Our first order of business was to buy fresh fruits and vegies from Fidel.  We literally loaded three full armloads of goodies into the rental:  ripe red tomatoes, beautifully firm poblano peppers, jalapeƱos, serranos, red bells, cauliflower, broccoli.  Avocados and tangerines that did not look so pretty from the outside, but our experience last year taught not to be deceived.  Fidel's avocados are the tastiest.  And of course, bags and bags of grapefruit and limes to squeeze into drinks of Jimedor and Controy.  And the final bill was under $20 USD.  Then we gave a little Montana keychain with picture of a bear to Fidel.  It was so dear the way he paused in his busy street side business to study it before holding it up to his heart and sincerely thanking us.  What a sweetheart!

After unloading all those goodies back at our casita, it was time to make our way to Todos Santos.  Along the way we looked for the hidden beach of my dreams, but only found roads scurrying into the desert promising to be worse than the one we took from our casita.  We decided to head right to the rental car drop off spot.

Driving the Transpeninsular Highway is a much more familar experience.  Other than converting miles to kilometers, wondering if the speedometer on the car was in kilos or miles and avoiding the no-brakes Mexican drivers, it was relatively simple.  By the time we got to Todos Santos, Bruce had recovered his spirit of adventure and suggested we try to find Elizabeth, the daughter of  Livingston friend.  Uh, oh.  We soon learned that Todos Santos took a bigger hit from the storm than did Pescadero.  Hurricane winds battered this town for 10 hours.  Huge gullies, more appropriately described as canals, carved a large wide ditch paralleling the main road through Todos Santos.  After a first turn leading us to the abyss, and a second which helped us understand its length, and three forays onto unmarked one-way streets, we went back to the plan of simply returning the rental ASAP.

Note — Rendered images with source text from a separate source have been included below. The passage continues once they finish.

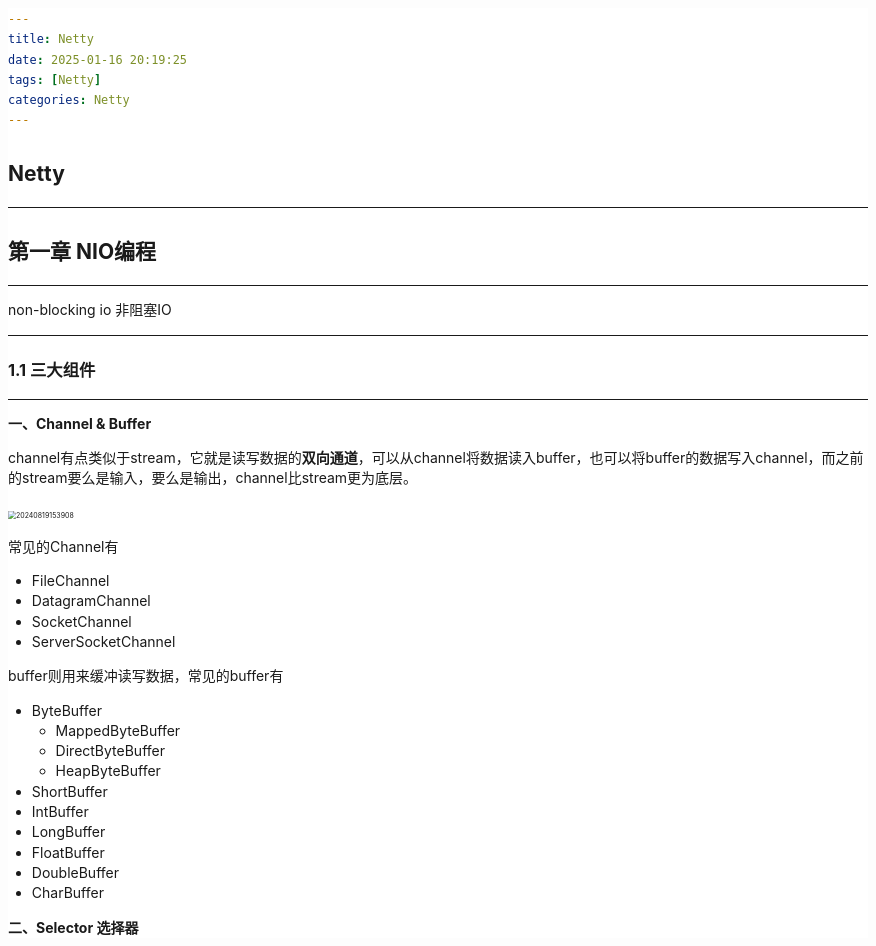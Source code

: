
 ```yaml
---
title: Netty
date: 2025-01-16 20:19:25
tags: [Netty]
categories: Netty
---
```


## Netty

---

## 第一章 NIO编程

----

non-blocking io 非阻塞IO

---

### 1.1 三大组件

------

**一、Channel & Buffer**

channel有点类似于stream，它就是读写数据的**双向通道**，可以从channel将数据读入buffer，也可以将buffer的数据写入channel，而之前的stream要么是输入，要么是输出，channel比stream更为底层。

<img src="https://tonkyshan.cn/img/20240819153908.png" alt="20240819153908" style="zoom:50%;" />

常见的Channel有

* FileChannel
* DatagramChannel
* SocketChannel
* ServerSocketChannel

buffer则用来缓冲读写数据，常见的buffer有

* ByteBuffer
  * MappedByteBuffer
  * DirectByteBuffer
  * HeapByteBuffer
* ShortBuffer
* IntBuffer
* LongBuffer
* FloatBuffer
* DoubleBuffer
* CharBuffer



**二、Selector 选择器**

Happily, the rental car agent found no evidence of our big bump and declared all was in order.  I offered to buy Bruce a celebatory margarita and he agreed to a beer, saying the bar-made margaritas in "tourist-ville" promised to be a "light pour." I was game to see what was served up.  We and the people across from us there at the bar watched the bartendress pour m a really nice margarita.  The rather "heavy pour" inspired comments from our bar-mates, who turned out to be from Libby, MT!  Needless to say, I later enjoyed our 20min wait in the park across from the bus station, and we were both very relieved to "leave the driving" to the Aguila bus driver!